316 F.3d 955
UNITED STATES of America, Plaintiff-Appellee,
Craig IVESTER, Defendant-Appellant.
United States Court of Appeals, Ninth Circuit.
Argued and Submitted May 9, 2002.
Filed January 15, 2003.
Samuel P. King, Honolulu, HI, for Defendant-Appellant.
Louis A. Bracco, Assistant United States Attorney, Honolulu, HI, for Plaintiff-Appellee.
Appeal from the United States District Court for the District of Hawaii; Susan Oki Mollway, District Judge, Presiding. D.C. No. CR-99-00557-SOM.
Before WALLACE, TASHIMA and TALLMAN, Circuit Judges.

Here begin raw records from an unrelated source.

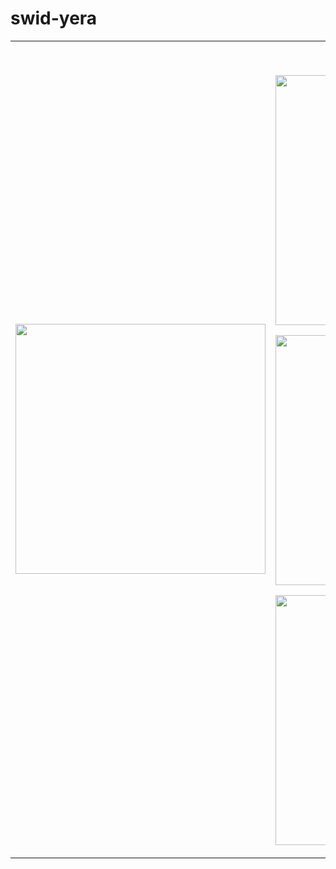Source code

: # swid-yera

<table>
<tr>
  
  <td width="50%" align="center" valign="middle">
    <img src="https://media1.tenor.com/m/PyRd_9AofrcAAAAC/tomioka-tomioka-giyu.gif" width="400" style="border-radius:0;"/>
  </td>

  <td width="50%" align="center" valign="top">
    <p>
      <img src="https://img.shields.io/badge/Java-%23ED8B00.svg?style=flat-square&logo=openjdk&logoColor=white"/>
      <img src="https://img.shields.io/badge/SpringBoot-%236DB33F.svg?style=flat-square&logo=springboot&logoColor=white"/>
      <img src="https://img.shields.io/badge/PostgreSQL-%23336791.svg?style=flat-square&logo=postgresql&logoColor=white"/>
      <img src="https://img.shields.io/badge/Kafka-%23F55D0E.svg?style=flat-square&logo=apachekafka&logoColor=white"/>
      <img src="https://img.shields.io/badge/MongoDB-%2347A248.svg?style=flat-square&logo=mongodb&logoColor=white"/>
    </p>
    <p>
      <img src="https://github-readme-stats.vercel.app/api?username=swid-yera&show_icons=true&theme=shadow_blue&hide_border=true&border_radius=0" width="400"/>
    </p>
    <p>
      <img src="https://github-readme-stats.vercel.app/api/top-langs/?username=swid-yera&layout=compact&theme=shadow_blue&hide_border=true&card_width=400&border_radius=0" width="400"/>
    </p>
    <p>
      <img src="https://streak-stats.demolab.com?user=swid-yera&theme=shadow_blue&hide_border=true&border_radius=0" width="400"/>
    </p>
  </td>
</tr>
</table>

WALLACE, Senior Circuit Judge.
Ivester appeals from his conviction and sentence for conspiracy to distribute and possession with intent to distribute methamphetamine in violation of 21 U.S.C. §§ 846 and 841(a)(1), and aiding and abetting another's possession of ten pounds of the drug for distribution in violation of 21 U.S.C. § 841(a)(1). He was sentenced to twenty-five years in prison, five years of supervised release, and fined $25,000. The district court had jurisdiction pursuant to 18 U.S.C. § 3231. We have jurisdiction over this timely filed appeal pursuant to 28 U.S.C. § 1291 and 18 U.S.C. § 3742. We affirm.
Ivester raises a number of issues on appeal. In this opinion, we deal only with his argument regarding the district court's handling of a security problem raised by jurors during the trial. We address his other arguments in a companion unpublished disposition.
At the close of the second day of trial, the district judge notified the parties that some jurors had expressed concern for their safety to court staff. The court learned that alternate juror Kenny told jury pool clerk Young that he and a few of the other jurors felt concerned for their safety because of the intimidating appearance of some of the spectators in the courtroom. Young told Kenny to talk with court clerk Fujinaga. Mistakenly assuming that alternate juror Berman had expressed the concern, Fujinaga approached Berman about it while he was with another juror. Berman told her that he had not contacted Young but that he too felt afraid or intimidated "because there were several large people in the audience."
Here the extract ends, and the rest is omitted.